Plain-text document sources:
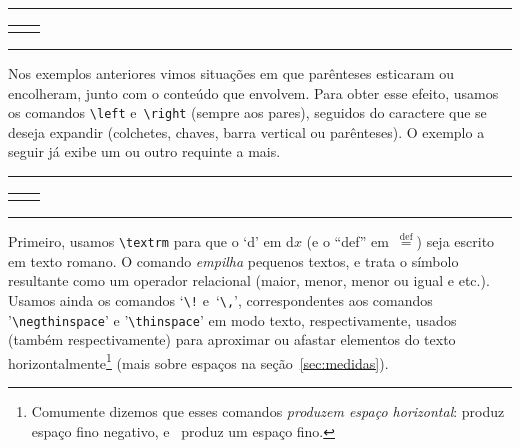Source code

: \medskip
\begin{center}\hrule\smallskip
\begin{tabular}{c|c}
\begin{minipage}{.405\textwidth}\footnotesize

\end{minipage} &
\begin{minipage}{.535\textwidth}\setlength{\parindent}{1pc}

\end{minipage}
\end{tabular}
\smallskip\hrule
\end{center}
\medskip

Nos exemplos anteriores vimos situações em que parênteses esticaram ou
encolheram, junto com o conteúdo que envolvem. Para obter esse efeito,
usamos os comandos \verb'\left' e~\verb'\right' (sempre aos pares),
seguidos do caractere que se deseja expandir (colchetes, chaves, barra
vertical ou parênteses). O exemplo a seguir já exibe um ou outro
requinte a mais. 

\medskip
\begin{center}\hrule\smallskip
\begin{tabular}{c|c}
\begin{minipage}{.405\textwidth}\footnotesize

\end{minipage} &
\begin{minipage}{.535\textwidth}\setlength{\parindent}{1pc}

\end{minipage}
\end{tabular}
\smallskip\hrule
\end{center}
\medskip

Primeiro, usamos \verb'\textrm' para que o `d' em d$x$ (e o ``def''
em~$\stackrel{\textrm{def}}=$) seja escrito 
em texto romano. O comando  \emph{empilha}
pequenos textos, e trata o símbolo resultante como um operador
relacional (maior, menor, menor ou igual e etc.). Usamos ainda os
comandos `\verb'\!' e~`\verb'\,'', correspondentes aos comandos
'\verb'\negthinspace'' e '\verb'\thinspace'' em modo texto,
respectivamente, usados (também respectivamente) para aproximar ou
afastar elementos do texto horizontalmente\footnote{Comumente dizemos
  que esses comandos   \emph{produzem espaço horizontal}:
   produz   espaço fino negativo,
  e~ produz um espaço fino.} (mais sobre espaços
na seção~\ref{sec:medidas}).

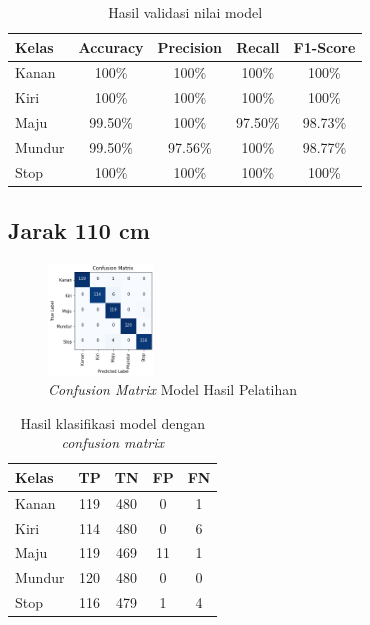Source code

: \begin{longtable}{|l|c|c|c|c|}
  \caption{Hasil validasi nilai model}
  \label{tb:vs_model5} \\
  \hline
  \rowcolor[HTML]{C0C0C0} 
  \textbf{Kelas} & \textbf{Accuracy} & \textbf{Precision} & \textbf{Recall} & \textbf{F1-Score} \\ \hline
  Kanan    & 100\%            & 100\%             & 100\%           & 100\%            \\ \hline
  Kiri     & 100\%          & 100\%           & 100\%           & 100\%           \\ \hline
  Maju      & 99.50\%          & 100\%           & 97.50\%          & 98.73\%          \\ \hline
  Mundur     & 99.50\%            & 97.56\%             & 100\%           & 98.77\%            \\ \hline
  Stop  & 100\%            & 100\%             & 100\%           & 100\%            \\ \hline
\end{longtable}

\subsection{Jarak 110 cm}

\begin{figure} [ht] \centering
  \includegraphics[width=0.25\textwidth]{gambar/bab4/model5 (30cm)/110cm/matrix.png}
  \caption{\emph{Confusion Matrix} Model Hasil Pelatihan}
  \label{fig:matrix6}
\end{figure}

\begin{longtable}{|l|c|c|c|c|}
  \caption{Hasil klasifikasi model dengan \emph{confusion matrix}}
  \label{tb:cm_model6} \\
  \hline
  \rowcolor[HTML]{C0C0C0} 
  \textbf{Kelas} & \textbf{TP} & \textbf{TN} & \textbf{FP} & \textbf{FN} \\ \hline
  Kanan    & 119          & 480         & 0           & 1           \\ \hline
  Kiri      & 114          & 480         & 0           & 6           \\ \hline
  Maju      & 119          & 469         & 11           & 1           \\ \hline
  Mundur     & 120          & 480         & 0           & 0           \\ \hline
  Stop  & 116          & 479         & 1           & 4           \\ \hline
\end{longtable}


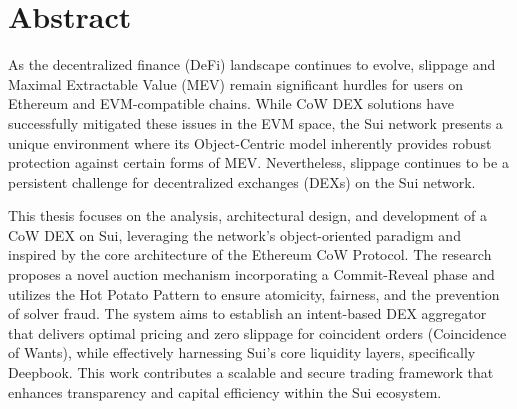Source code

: \chapter*{Abstract}
\thispagestyle{empty}

As the decentralized finance (DeFi) landscape continues to evolve, slippage and Maximal Extractable Value (MEV) remain significant hurdles for users on Ethereum and EVM-compatible chains. While CoW DEX solutions have successfully mitigated these issues in the EVM space, the Sui network presents a unique environment where its Object-Centric model inherently provides robust protection against certain forms of MEV. Nevertheless, slippage continues to be a persistent challenge for decentralized exchanges (DEXs) on the Sui network.

\noindent This thesis focuses on the analysis, architectural design, and development of a CoW DEX on Sui, leveraging the network's object-oriented paradigm and inspired by the core architecture of the Ethereum CoW Protocol. The research proposes a novel auction mechanism incorporating a Commit-Reveal phase and utilizes the Hot Potato Pattern to ensure atomicity, fairness, and the prevention of solver fraud. The system aims to establish an intent-based DEX aggregator that delivers optimal pricing and zero slippage for coincident orders (Coincidence of Wants), while effectively harnessing Sui's core liquidity layers, specifically Deepbook. This work contributes a scalable and secure trading framework that enhances transparency and capital efficiency within the Sui ecosystem.

\vspace{1cm}


\vspace*{\fill}
\newpage
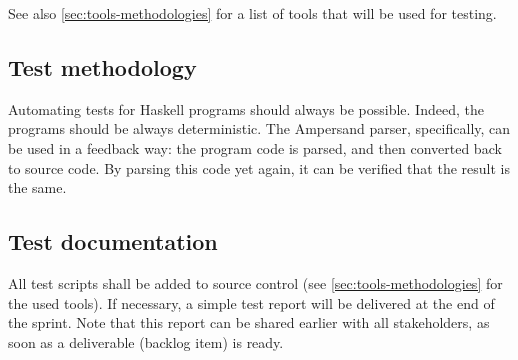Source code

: See also \autoref{sec:tools-methodologies} for a list of tools that will be used for testing.

\subsection{Test methodology}
Automating tests for Haskell programs should always be possible.
Indeed, the programs should be always deterministic.
The Ampersand parser, specifically, can be used in a feedback way: the program code is parsed, and then converted back to source code.
By parsing this code yet again, it can be verified that the result is the same.

\subsection{Test documentation}
\label{subsec:test-documentation}
All test scripts shall be added to source control (see \autoref{sec:tools-methodologies} for the used tools).
If necessary, a simple test report will be delivered at the end of the sprint.
Note that this report can be shared earlier with all stakeholders, as soon as a deliverable (backlog item) is ready.
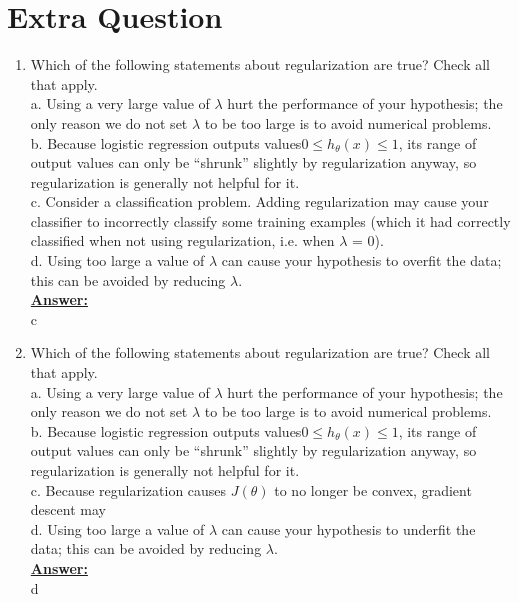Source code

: \documentclass{article}
\newenvironment{qparts}{\begin{enumerate}[1.]}{\end{enumerate}}
\begin{document}
\section{Extra Question}
\begin{qparts}

 \item Which of the following statements about regularization are true? Check all that apply.\\
a. Using a very large value of $\lambda$ hurt the performance of your hypothesis; the only reason we do not set $\lambda$ to be too large is to avoid numerical problems.\\
b. Because logistic regression outputs values$ 0 \leq h_\theta(x) \leq 1$, its range of output values can only be “shrunk” slightly by regularization anyway, so regularization is generally not helpful for it.\\
c. Consider a classification problem. Adding regularization may cause your classifier to incorrectly classify some training examples (which it had correctly classified when not using regularization, i.e. when $\lambda$ = 0).\\
d. Using too large a value of $\lambda$ can cause your hypothesis to overfit the data; this can be avoided by reducing $\lambda$.\\
 \underline{\textbf{Answer:}}\\
 c

 \item Which of the following statements about regularization are true? Check all that apply.\\
a. Using a very large value of $\lambda$ hurt the performance of your hypothesis; the only reason we do not set $\lambda$ to be too large is to avoid numerical problems.\\
b. Because logistic regression outputs values$ 0 \leq h_\theta(x) \leq 1$, its range of output values can only be “shrunk” slightly by regularization anyway, so regularization is generally not helpful for it.\\
c. Because regularization causes $J(\theta)$ to no longer be convex, gradient descent may\\
d. Using too large a value of $\lambda$ can cause your hypothesis to underfit the data; this can be avoided by reducing $\lambda$.\\
 \underline{\textbf{Answer:}}\\
d


\end{qparts}
\end{document}

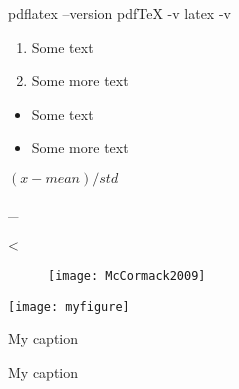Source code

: 
pdflatex --version
pdfTeX -v
latex -v


\setlength{\parskip}{1em} %

\usepackage{enumitem}

\begin{enumerate}
  \item Some text
   \item Some more text
\end{enumerate}

\begin{itemize}
   \item Some text
   \item Some more text
\end{itemize}

\( (x - mean)/std \) 

_

\textless %

\graphicspath{ {images/} }
\begin{figure}
  \texttt{[image: McCormack2009]} %
\end{figure}

\texttt{[image: myfigure]} %

\caption{My caption} %
\caption*{My caption} %

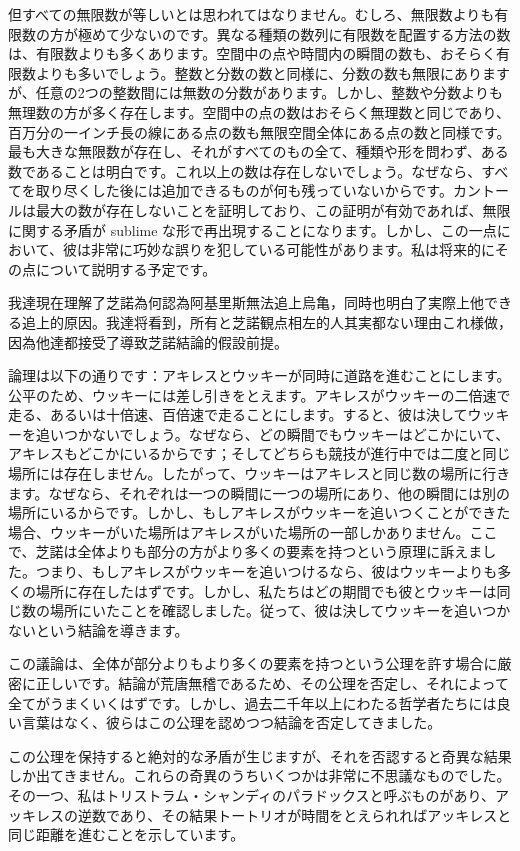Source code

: \documentclass[a4paper,11pt,openany]{ltjsbook}
\begin{document}
但すべての無限数が等しいとは思われてはなりません。むしろ、無限数よりも有限数の方が極めて少ないのです。異なる種類の数列に有限数を配置する方法の数は、有限数よりも多くあります。空間中の点や時間内の瞬間の数も、おそらく有限数よりも多いでしょう。整数と分数の数と同様に、分数の数も無限にありますが、任意の2つの整数間には無数の分数があります。しかし、整数や分数よりも無理数の方が多く存在します。空間中の点の数はおそらく無理数と同じであり、百万分の一インチ長の線にある点の数も無限空間全体にある点の数と同様です。最も大きな無限数が存在し、それがすべてのもの全て、種類や形を問わず、ある数であることは明白です。これ以上の数は存在しないでしょう。なぜなら、すべてを取り尽くした後には追加できるものが何も残っていないからです。カントールは最大の数が存在しないことを証明しており、この証明が有効であれば、無限に関する矛盾が sublime な形で再出現することになります。しかし、この一点において、彼は非常に巧妙な誤りを犯している可能性があります。私は将来的にその点について説明する予定です。

我達現在理解了芝諾為何認為阿基里斯無法追上烏亀，同時也明白了実際上他できる追上的原因。我達将看到，所有と芝諾観点相左的人其実都ない理由これ様做，因為他達都接受了導致芝諾結論的假設前提。

論理は以下の通りです：アキレスとウッキーが同時に道路を進むことにします。公平のため、ウッキーには差し引きをとえます。アキレスがウッキーの二倍速で走る、あるいは十倍速、百倍速で走ることにします。すると、彼は決してウッキーを追いつかないでしょう。なぜなら、どの瞬間でもウッキーはどこかにいて、アキレスもどこかにいるからです；そしてどちらも競技が進行中では二度と同じ場所には存在しません。したがって、ウッキーはアキレスと同じ数の場所に行きます。なぜなら、それぞれは一つの瞬間に一つの場所にあり、他の瞬間には別の場所にいるからです。しかし、もしアキレスがウッキーを追いつくことができた場合、ウッキーがいた場所はアキレスがいた場所の一部しかありません。ここで、芝諾は全体よりも部分の方がより多くの要素を持つという原理に訴えました。つまり、もしアキレスがウッキーを追いつけるなら、彼はウッキーよりも多くの場所に存在したはずです。しかし、私たちはどの期間でも彼とウッキーは同じ数の場所にいたことを確認しました。従って、彼は決してウッキーを追いつかないという結論を導きます。

この議論は、全体が部分よりもより多くの要素を持つという公理を許す場合に厳密に正しいです。結論が荒唐無稽であるため、その公理を否定し、それによって全てがうまくいくはずです。しかし、過去二千年以上にわたる哲学者たちには良い言葉はなく、彼らはこの公理を認めつつ結論を否定してきました。

この公理を保持すると絶対的な矛盾が生じますが、それを否認すると奇異な結果しか出てきません。これらの奇異のうちいくつかは非常に不思議なものでした。その一つ、私はトリストラム・シャンディのパラドックスと呼ぶものがあり、アッキレスの逆数であり、その結果トートリオが時間をとえられればアッキレスと同じ距離を進むことを示しています。
\end{document}
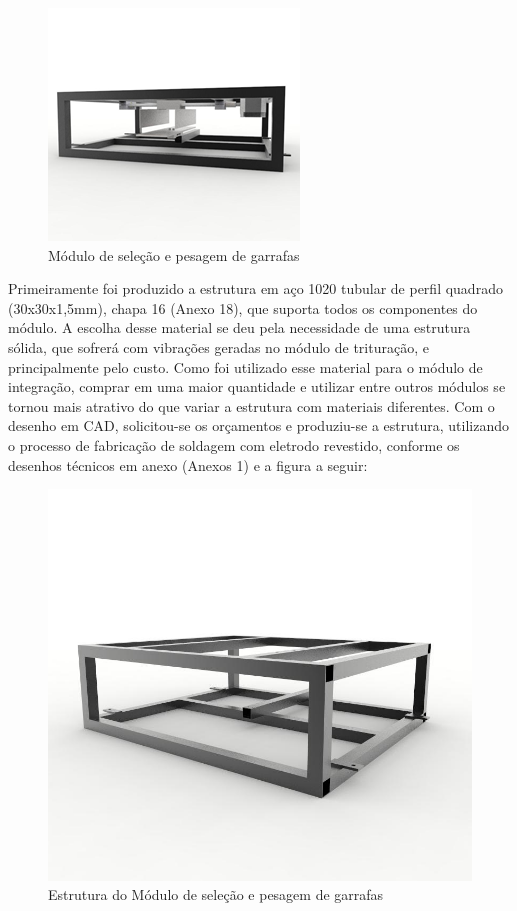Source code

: \begin{figure}[!h]
	\centering
		\includegraphics[scale=0.9]{figuras/estrutura/1-Modulo-de-selecao-e-pesagem-de-garrafas.png}
	\caption{Módulo de seleção e pesagem de garrafas}
\end{figure}

\newpage

Primeiramente foi produzido a estrutura em aço 1020 tubular de perfil quadrado (30x30x1,5mm), chapa 16 (Anexo 18), que suporta todos os componentes do módulo. A escolha desse material se deu pela necessidade de uma estrutura sólida, que sofrerá com vibrações geradas no módulo de trituração, e principalmente pelo custo. Como foi utilizado esse material para o módulo de integração, comprar em uma maior quantidade e utilizar entre outros módulos se tornou mais atrativo do que variar a estrutura com materiais diferentes. Com o desenho em CAD, solicitou-se os orçamentos e produziu-se a estrutura, utilizando o processo de fabricação de soldagem com eletrodo revestido, conforme os desenhos técnicos em anexo (Anexos 1) e a figura a seguir:

\begin{figure}[!h]
	\centering
		\includegraphics[scale=0.4]{figuras/estrutura/2-Estrutura-do-Modulo-de-selecao.jpg}
	\caption{Estrutura  do Módulo de seleção e pesagem de garrafas}
\end{figure}

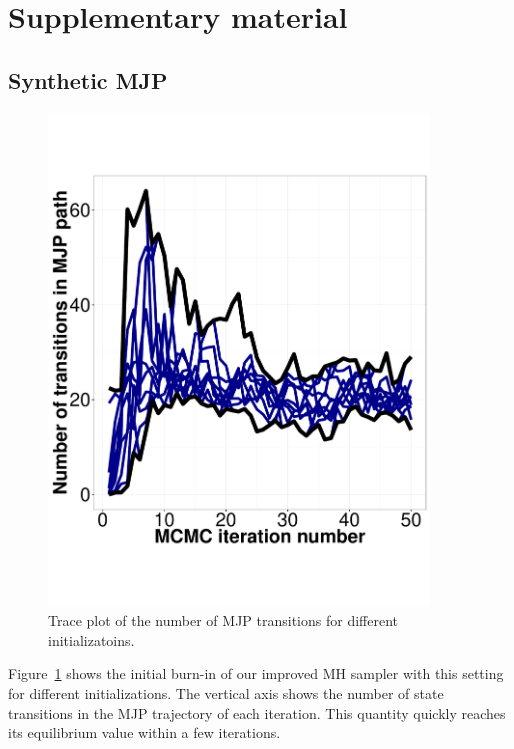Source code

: \section{Supplementary material}

\subsection{Synthetic MJP}

  \begin{figure}[H]
  \centering
  \begin{minipage}[hp]{0.45\linewidth}
  \centering
    \includegraphics [width=0.90\textwidth, angle=0]{figs/exp3_k2_path_transition.pdf}
      \end{minipage}
    \caption{Trace plot of the number of MJP transitions for different initializatoins.}
	\label{fig:Transition_exp}
  \end{figure}

Figure~\ref{fig:Transition_exp} shows the initial burn-in of our improved MH 
sampler with this setting for different initializations. The vertical axis 
shows the number of state transitions in the MJP trajectory of each iteration. 
This quantity quickly reaches its equilibrium value within a few iterations.\\

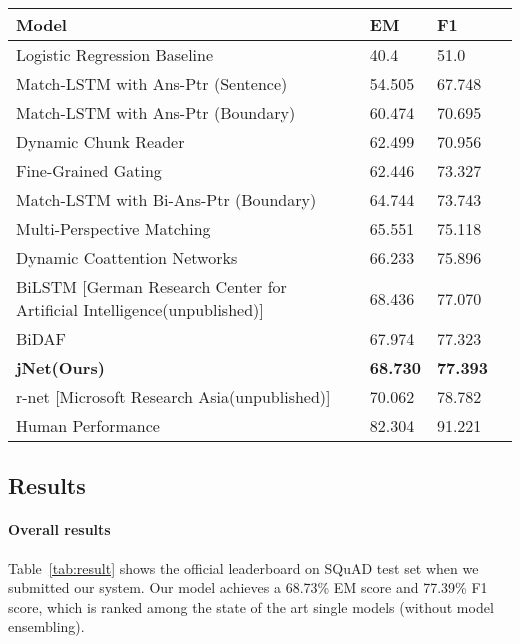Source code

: \documentclass{article}
\begin{document}
\begin{table*}[t]
	\renewcommand{\arraystretch}{1.3}
\centering
	\begin{tabular}{llll}
		\toprule
		Model    &  EM  &  F1  \\
		\midrule
        Logistic Regression Baseline ~\citep{rajpurkar2016squad} &  40.4  & 51.0 \\
		\midrule
        Match-LSTM with Ans-Ptr (Sentence)~\citep{wang2016machine}  & 54.505 & 67.748 \\
        Match-LSTM with Ans-Ptr (Boundary)~\citep{wang2016machine}  & 60.474 & 70.695 \\
        Dynamic Chunk Reader~\citep{yu2016end} & 62.499 & 70.956 \\
        Fine-Grained Gating~\citep{yang2016words}  & 62.446 & 73.327 \\
        Match-LSTM with Bi-Ans-Ptr (Boundary)~\citep{wang2016machine}  & 64.744 & 73.743 \\
        Multi-Perspective Matching~\citep{wang2016multi} & 65.551 & 75.118 \\ 
        Dynamic Coattention Networks~\citep{xiong2016dynamic}  & 66.233 & 75.896 \\
        BiLSTM [German Research Center for Artificial Intelligence(unpublished)]  & 68.436 & 77.070 \\
        BiDAF~\citep{seo2016bidirectional} & 67.974 & 77.323 \\
        \textbf{jNet(Ours)} & \textbf{68.730} & \textbf{77.393} \\ 
		r-net [Microsoft Research Asia(unpublished)] &  70.062  & 78.782 \\
		\midrule
        Human Performance~\citep{rajpurkar2016squad} &  82.304  & 91.221 \\
		\bottomrule
	\end{tabular}
	\caption{The official leaderboard of single models on SQuAD test set as we submitted our systems (January 20, 2017).}
    \label{tab:result}
\end{table*}


\subsection{Results}



\paragraph{Overall results}
Table~\ref{tab:result} shows the official leaderboard on SQuAD test set when we submitted our system. Our model achieves a 68.73\% EM score and 77.39\% F1 score, which is ranked among the state of the art single models (without model ensembling).  
\end{document}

__What the exercise asks__
Copy each line above that contains the word "vertical".

__Exercise response__
vertical ou parênteses). O exemplo a seguir já exibe um ou outro
sampler with this setting for different initializations. The vertical axis 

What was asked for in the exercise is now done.